La gestion du flux se fait par l'échange de paquets entre les deux extrémités d'une session TCP. De manière générale, l'envoyeur ne peut procéder tant qu'il n'a pas reçu un message du receveur (typiquement une information ACK et/ou une fenêtre de transmission).
Cela signifie que la bande passante d'un transfert TCP, par exemple dans un sens descendant :
- dépend d'un seuil de latence de transfert entre les deux extrémités (RTT)
- dépend de la bande passante montante
Le Tocken bucket
L'algorithme du tocken bucket est très présent dans les mécanismes de gestion de bande passante. Il permet d'implémenter une limitation effective de la bande passante, tout en prenant en compte les effets transitoires et irréguliers de la transmission par paquets.

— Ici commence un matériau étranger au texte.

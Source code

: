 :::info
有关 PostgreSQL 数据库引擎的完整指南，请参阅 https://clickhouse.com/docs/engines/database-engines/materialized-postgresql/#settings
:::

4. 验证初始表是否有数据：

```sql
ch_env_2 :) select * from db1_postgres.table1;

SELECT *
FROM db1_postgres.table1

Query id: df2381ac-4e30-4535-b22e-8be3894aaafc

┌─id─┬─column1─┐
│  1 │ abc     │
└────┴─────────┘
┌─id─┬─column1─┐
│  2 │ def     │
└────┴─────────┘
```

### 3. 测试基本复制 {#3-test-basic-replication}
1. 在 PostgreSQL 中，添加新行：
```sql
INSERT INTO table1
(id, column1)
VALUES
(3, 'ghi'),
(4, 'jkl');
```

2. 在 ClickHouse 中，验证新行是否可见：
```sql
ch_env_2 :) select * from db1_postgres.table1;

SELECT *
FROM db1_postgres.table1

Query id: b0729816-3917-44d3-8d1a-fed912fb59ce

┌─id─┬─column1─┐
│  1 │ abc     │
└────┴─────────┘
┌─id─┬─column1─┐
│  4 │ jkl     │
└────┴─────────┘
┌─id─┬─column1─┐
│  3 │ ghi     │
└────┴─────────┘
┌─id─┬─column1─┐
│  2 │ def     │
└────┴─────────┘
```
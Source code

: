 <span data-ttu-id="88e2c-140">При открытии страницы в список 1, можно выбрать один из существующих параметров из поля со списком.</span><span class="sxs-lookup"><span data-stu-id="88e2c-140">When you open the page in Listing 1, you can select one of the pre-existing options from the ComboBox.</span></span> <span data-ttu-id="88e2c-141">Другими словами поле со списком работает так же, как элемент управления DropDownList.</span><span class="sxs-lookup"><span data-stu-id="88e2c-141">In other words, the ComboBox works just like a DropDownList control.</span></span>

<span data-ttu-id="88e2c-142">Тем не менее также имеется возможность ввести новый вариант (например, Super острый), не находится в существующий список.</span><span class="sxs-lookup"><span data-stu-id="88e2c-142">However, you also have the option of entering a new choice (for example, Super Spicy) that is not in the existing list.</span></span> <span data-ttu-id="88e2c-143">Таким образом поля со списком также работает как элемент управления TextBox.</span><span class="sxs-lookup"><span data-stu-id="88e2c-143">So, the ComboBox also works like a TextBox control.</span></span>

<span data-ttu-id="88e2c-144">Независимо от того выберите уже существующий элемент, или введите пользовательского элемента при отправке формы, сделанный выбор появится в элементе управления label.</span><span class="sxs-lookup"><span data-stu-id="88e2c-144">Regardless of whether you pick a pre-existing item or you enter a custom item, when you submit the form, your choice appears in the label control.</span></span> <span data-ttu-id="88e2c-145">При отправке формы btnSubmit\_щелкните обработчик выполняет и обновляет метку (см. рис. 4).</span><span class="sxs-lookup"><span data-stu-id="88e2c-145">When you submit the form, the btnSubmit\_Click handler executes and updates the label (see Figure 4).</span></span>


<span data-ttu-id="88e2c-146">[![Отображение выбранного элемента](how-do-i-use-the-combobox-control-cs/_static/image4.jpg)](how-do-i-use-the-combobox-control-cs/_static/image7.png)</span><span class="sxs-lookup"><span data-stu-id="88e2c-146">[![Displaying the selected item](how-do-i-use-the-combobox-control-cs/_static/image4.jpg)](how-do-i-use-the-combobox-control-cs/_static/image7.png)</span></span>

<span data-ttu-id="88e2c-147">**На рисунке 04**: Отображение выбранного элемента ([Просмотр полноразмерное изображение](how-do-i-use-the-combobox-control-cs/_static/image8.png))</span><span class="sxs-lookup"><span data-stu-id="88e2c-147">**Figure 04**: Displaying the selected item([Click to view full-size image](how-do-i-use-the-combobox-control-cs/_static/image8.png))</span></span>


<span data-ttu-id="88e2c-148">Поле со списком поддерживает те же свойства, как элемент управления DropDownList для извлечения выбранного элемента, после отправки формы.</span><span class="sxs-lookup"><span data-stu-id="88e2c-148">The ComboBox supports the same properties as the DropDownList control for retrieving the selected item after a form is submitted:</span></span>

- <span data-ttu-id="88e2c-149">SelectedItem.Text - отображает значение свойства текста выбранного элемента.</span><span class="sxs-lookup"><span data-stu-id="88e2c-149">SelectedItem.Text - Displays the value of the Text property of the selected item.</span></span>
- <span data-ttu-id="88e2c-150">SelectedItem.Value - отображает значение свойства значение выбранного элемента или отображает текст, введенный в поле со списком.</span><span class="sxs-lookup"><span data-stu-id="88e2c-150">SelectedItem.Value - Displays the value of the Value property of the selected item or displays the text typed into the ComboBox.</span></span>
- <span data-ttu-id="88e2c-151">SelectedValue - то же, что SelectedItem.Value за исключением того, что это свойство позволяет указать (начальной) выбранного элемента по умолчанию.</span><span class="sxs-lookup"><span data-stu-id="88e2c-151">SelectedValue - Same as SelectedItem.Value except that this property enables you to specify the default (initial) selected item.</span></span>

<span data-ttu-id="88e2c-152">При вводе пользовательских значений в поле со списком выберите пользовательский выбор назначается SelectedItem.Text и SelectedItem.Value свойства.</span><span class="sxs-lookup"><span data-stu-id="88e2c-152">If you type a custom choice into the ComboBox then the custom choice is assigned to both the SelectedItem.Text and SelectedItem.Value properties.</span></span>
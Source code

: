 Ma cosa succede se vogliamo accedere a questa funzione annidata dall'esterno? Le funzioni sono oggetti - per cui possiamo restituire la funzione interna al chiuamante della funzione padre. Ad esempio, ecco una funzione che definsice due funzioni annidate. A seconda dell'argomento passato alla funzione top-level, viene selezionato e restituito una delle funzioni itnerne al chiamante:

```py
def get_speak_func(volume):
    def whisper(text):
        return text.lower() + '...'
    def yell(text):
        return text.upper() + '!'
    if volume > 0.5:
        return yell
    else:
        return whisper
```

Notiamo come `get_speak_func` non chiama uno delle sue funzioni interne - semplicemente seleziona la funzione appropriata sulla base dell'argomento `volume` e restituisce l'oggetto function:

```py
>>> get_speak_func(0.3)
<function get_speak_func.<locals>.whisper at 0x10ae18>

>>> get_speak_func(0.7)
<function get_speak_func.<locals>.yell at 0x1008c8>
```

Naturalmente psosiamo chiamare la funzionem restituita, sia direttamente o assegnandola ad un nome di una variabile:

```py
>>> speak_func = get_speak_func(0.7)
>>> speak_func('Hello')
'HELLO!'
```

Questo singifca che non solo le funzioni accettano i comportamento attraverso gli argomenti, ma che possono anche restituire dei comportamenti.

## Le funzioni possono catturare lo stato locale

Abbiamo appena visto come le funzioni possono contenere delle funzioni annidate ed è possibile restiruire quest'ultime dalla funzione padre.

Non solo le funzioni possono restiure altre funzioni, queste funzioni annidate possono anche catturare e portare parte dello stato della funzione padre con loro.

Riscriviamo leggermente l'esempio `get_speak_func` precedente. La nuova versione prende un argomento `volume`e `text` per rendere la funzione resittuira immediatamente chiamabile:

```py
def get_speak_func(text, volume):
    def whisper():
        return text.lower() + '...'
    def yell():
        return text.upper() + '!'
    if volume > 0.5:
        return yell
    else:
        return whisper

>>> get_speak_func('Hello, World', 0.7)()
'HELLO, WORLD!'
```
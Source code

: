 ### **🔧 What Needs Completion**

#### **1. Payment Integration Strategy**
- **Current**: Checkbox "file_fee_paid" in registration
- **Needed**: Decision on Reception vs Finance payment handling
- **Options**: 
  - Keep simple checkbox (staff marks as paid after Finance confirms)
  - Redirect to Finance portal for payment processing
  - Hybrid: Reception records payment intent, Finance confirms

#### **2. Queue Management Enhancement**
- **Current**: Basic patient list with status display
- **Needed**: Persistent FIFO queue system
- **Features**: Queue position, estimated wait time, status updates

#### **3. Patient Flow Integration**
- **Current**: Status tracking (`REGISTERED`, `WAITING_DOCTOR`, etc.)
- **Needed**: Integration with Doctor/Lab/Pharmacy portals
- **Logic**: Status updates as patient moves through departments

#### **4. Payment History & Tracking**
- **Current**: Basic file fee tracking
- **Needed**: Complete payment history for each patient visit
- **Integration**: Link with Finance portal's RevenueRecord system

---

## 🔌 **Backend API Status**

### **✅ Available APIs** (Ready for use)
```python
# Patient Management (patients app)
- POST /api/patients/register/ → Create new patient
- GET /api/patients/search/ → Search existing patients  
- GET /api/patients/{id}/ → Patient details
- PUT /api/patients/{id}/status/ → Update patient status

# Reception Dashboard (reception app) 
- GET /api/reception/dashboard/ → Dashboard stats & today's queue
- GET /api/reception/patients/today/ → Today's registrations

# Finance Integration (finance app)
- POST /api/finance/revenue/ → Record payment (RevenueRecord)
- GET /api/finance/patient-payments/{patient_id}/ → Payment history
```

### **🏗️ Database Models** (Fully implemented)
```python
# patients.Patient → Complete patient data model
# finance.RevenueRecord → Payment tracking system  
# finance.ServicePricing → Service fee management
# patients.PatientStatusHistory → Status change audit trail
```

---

Le principe est le suivant: on considère que l'on possède un seau que l'on remplit de jetons de manière régulière à un débit constant (le débit de contrôle), sauf quand le seau est “plein” (le seau a donc une taille). Pour émettre un paquet, on doit obtenir un jeton en le piochant dans le seau, sans limite de vitesse particulière. S'il n'y a pas de jeton disponible, on attend jusqu'à ce qu'il en apparaisse.
Le trafic sortant est donc toujours limité par la vitesse de remplissage du seau, mais en moyenne seulement puisqu'il est possible de vider le seau plus vite qu'il n'est rempli.
La taille du seau est en général dénommée burst et désigne la quantité d'information qui peut être potentiellement transmise immédiatement: un “pic de burst” a alors pour hauteur (valeur) la limite physique imposée par l'interface (ex: 100mbps) et pour longueur une distance proportionnelle à la taille du seau.